16th Mayor of Racine, Wisconsin
- In office April 1864 – April 1865
- Preceded by: George C. Northrop
- Succeeded by: John W. Hart

Member of the Wisconsin State Assembly from the Racine 1st district
- In office January 1, 1855 – January 5, 1857
- Preceded by: Charles S. Wright
- Succeeded by: Lewelyn J. Evans

Personal details
- Born: April 21, 1828 County Clare, Ireland
- Died: January 16, 1875 (aged 46) Racine, Wisconsin, U.S.
- Resting place: Calvary Catholic Cemetery, Racine, Wisconsin
- Party: Democratic
- Spouse: Sinai Jane Mather ​ ​(m. 1864⁠–⁠1875)​

= Thomas Falvey (Wisconsin politician) =

19th century American businessman and politician

Thomas Falvey (April 21, 1828 – January 16, 1875) was an Irish American businessman and Democratic politician.

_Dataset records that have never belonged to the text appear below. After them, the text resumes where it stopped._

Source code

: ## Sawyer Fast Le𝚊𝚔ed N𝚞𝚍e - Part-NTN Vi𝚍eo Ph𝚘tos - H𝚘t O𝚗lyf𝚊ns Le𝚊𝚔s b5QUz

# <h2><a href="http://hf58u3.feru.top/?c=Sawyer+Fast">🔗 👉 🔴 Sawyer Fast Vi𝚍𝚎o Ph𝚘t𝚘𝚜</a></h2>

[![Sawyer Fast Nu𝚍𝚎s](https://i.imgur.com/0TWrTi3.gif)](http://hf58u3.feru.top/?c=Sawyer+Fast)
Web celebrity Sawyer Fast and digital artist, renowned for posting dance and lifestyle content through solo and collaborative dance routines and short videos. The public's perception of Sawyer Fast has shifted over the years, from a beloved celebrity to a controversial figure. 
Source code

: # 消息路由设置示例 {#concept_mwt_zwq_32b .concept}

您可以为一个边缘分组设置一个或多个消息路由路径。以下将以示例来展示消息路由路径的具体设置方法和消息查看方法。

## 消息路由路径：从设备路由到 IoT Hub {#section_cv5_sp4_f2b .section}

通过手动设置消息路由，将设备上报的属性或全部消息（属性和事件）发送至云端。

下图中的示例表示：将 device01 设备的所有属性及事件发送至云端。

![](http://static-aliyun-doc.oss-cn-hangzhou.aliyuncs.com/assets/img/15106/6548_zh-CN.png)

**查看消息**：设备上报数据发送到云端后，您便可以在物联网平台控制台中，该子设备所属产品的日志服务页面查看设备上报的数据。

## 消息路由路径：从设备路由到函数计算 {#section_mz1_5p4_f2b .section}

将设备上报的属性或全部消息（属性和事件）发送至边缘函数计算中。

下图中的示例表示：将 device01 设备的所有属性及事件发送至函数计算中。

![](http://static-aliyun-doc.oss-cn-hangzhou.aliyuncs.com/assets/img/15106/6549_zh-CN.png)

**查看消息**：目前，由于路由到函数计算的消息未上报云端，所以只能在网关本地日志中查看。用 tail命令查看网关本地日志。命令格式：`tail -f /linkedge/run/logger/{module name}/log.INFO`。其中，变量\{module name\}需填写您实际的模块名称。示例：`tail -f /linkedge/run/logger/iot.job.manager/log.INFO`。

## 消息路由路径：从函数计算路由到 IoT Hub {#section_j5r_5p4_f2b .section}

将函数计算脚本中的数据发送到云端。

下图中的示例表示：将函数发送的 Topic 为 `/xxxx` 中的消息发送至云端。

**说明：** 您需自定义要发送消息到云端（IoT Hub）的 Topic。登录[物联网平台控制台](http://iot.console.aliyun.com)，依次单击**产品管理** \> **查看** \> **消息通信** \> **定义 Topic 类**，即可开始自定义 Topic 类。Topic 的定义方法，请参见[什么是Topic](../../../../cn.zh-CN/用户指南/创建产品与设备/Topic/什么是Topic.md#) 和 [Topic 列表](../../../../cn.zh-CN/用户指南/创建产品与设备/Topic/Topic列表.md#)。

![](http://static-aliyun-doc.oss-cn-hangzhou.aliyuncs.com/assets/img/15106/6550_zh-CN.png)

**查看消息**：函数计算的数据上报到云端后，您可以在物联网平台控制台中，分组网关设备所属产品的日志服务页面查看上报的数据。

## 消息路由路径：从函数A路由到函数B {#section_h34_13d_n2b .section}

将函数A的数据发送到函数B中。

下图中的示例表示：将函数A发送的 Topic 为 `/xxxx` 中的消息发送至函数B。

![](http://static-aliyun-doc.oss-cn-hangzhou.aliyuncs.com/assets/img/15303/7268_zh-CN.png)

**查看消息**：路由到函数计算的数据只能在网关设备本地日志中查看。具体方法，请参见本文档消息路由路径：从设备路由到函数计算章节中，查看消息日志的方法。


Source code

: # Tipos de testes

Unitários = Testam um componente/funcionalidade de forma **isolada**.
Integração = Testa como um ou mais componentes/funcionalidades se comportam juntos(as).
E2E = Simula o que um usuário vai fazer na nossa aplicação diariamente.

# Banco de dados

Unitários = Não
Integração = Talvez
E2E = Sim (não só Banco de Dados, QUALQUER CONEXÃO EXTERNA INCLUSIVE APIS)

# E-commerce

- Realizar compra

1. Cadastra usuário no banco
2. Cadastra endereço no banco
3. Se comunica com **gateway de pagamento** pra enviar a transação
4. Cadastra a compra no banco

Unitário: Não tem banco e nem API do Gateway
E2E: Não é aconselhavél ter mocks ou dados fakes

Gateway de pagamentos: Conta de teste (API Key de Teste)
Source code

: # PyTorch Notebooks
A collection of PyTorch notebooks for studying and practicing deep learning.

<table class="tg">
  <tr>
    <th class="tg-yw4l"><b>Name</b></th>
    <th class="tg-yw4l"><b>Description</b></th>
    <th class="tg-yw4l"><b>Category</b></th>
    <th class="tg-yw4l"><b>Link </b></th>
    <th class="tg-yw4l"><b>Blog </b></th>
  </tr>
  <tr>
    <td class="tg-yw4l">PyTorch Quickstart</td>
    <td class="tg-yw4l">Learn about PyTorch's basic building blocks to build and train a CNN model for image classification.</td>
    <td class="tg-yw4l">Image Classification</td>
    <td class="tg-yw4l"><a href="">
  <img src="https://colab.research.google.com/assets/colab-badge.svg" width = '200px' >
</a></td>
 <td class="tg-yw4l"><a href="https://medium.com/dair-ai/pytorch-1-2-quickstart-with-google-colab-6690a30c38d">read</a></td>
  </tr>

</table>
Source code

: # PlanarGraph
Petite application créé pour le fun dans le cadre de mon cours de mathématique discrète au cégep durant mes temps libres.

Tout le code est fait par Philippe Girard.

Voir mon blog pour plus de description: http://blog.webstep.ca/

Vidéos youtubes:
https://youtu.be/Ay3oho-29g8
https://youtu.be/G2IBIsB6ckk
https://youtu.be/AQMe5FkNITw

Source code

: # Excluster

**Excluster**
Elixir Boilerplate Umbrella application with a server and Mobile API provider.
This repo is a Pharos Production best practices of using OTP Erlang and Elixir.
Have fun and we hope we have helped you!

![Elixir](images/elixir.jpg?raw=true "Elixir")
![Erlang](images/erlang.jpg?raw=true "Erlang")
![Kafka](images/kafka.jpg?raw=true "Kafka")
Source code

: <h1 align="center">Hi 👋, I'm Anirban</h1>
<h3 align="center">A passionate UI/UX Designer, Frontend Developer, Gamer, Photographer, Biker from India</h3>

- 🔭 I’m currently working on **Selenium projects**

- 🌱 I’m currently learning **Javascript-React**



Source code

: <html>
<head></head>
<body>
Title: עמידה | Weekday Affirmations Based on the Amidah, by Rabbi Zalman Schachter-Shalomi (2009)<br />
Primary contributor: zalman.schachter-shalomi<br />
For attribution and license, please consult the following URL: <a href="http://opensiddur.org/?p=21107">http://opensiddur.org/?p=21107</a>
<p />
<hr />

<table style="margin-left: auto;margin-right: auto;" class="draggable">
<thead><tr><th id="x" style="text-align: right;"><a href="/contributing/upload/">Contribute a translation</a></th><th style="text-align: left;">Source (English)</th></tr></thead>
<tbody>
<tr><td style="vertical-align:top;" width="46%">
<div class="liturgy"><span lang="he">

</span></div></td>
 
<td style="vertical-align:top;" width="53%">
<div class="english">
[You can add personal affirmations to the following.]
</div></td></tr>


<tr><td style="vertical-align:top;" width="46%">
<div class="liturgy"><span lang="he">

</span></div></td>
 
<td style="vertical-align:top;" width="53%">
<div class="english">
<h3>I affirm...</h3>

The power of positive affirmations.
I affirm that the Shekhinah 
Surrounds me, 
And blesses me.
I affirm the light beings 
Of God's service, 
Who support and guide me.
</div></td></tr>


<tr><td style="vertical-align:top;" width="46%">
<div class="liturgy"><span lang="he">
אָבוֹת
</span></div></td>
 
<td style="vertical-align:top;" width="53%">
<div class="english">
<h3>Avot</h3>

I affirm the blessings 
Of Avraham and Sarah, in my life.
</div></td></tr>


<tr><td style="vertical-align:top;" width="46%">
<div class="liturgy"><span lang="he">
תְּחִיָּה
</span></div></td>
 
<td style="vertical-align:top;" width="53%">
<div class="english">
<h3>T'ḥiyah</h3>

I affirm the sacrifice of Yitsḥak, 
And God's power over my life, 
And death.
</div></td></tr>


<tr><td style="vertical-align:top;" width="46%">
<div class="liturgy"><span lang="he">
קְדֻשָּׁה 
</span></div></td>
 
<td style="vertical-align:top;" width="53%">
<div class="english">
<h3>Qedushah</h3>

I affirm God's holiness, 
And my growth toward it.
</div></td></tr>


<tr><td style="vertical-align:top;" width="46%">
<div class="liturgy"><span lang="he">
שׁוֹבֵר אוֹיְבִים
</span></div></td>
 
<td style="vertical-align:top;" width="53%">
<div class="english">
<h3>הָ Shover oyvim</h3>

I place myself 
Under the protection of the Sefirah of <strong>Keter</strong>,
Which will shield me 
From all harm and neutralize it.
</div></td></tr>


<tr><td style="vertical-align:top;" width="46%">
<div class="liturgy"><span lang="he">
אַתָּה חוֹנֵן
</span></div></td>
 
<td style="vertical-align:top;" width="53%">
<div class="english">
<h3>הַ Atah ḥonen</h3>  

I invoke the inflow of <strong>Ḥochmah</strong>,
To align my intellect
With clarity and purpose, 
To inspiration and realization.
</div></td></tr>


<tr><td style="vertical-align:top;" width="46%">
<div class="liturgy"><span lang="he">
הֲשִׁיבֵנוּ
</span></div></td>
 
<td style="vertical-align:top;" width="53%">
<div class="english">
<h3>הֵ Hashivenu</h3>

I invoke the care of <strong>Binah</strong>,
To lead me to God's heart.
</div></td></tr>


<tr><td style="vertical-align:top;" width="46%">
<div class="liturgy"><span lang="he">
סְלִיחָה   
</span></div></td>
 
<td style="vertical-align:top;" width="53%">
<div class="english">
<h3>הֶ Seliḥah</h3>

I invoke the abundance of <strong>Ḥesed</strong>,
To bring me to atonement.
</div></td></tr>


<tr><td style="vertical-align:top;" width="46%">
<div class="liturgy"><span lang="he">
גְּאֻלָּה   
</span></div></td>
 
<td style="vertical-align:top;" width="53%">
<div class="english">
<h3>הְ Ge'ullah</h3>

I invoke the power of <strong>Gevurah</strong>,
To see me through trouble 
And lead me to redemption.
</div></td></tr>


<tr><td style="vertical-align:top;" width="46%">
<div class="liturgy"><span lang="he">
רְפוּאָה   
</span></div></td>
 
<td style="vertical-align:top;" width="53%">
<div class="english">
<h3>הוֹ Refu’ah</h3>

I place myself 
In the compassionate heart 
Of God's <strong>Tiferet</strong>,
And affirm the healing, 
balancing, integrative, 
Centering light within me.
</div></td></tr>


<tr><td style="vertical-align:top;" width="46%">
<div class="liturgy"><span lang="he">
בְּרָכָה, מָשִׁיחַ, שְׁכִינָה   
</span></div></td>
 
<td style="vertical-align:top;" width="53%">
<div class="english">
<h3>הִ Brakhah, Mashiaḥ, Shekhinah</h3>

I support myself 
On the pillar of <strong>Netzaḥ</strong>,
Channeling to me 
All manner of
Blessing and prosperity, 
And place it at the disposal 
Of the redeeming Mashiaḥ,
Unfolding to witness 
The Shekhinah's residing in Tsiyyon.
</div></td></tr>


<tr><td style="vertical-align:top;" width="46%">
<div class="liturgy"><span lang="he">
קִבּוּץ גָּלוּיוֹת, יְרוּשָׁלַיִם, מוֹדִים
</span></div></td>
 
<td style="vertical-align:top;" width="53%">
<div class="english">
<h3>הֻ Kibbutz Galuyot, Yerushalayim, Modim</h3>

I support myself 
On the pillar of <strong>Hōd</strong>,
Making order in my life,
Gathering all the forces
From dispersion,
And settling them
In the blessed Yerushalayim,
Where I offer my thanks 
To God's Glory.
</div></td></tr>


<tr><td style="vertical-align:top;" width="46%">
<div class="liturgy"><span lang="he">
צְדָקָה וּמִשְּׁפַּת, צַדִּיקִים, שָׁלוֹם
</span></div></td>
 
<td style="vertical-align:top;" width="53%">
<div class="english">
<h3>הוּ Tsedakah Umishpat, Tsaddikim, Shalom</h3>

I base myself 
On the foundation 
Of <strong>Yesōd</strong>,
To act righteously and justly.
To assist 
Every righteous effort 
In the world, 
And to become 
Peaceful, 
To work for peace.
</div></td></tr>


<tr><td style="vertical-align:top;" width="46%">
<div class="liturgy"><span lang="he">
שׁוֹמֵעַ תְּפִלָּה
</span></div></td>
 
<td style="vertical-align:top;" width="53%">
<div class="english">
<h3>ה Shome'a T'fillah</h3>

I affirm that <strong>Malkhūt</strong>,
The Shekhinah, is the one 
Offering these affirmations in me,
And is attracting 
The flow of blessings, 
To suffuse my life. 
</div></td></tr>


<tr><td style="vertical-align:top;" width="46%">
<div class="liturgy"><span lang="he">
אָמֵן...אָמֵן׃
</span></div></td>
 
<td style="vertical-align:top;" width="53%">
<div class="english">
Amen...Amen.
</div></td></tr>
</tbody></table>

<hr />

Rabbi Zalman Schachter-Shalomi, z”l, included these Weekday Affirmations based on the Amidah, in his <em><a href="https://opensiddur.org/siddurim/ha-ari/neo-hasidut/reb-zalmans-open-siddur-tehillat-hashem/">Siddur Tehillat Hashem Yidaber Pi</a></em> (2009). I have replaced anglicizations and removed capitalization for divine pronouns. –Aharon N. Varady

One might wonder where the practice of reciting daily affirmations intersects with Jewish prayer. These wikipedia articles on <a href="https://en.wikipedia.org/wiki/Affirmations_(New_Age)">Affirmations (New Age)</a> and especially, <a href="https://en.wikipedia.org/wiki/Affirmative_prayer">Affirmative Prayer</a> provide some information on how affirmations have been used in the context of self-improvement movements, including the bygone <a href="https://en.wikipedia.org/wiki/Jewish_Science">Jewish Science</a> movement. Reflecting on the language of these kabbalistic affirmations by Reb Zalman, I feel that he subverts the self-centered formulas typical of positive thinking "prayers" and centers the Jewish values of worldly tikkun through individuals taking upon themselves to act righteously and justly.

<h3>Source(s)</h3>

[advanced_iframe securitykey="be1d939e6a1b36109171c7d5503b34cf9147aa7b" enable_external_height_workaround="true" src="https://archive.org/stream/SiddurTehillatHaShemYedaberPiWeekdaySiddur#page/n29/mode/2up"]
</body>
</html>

He was the 16th mayor of Racine, Wisconsin, and represented Racine in the Wisconsin State Assembly in 1855 and 1856.

==Biography==

Born in Clare, County Clare, Ireland, Falvey emigrated to the United States with his mother in 1833 and settled in Little Falls, New York where he worked as a moulder. Falvey then moved to Fulton New York. In 1851, Falvey moved to Racine, Wisconsin and was in the farm implement business. In 1855 and 1856, Falvey served in the Wisconsin State Assembly and was a Democrat. Later, Falvey served as mayor of Racine, Wisconsin. Falvey died suddenly of a heart attack in Racine, Wisconsin, shortly after returning from a business trip to Kansas City.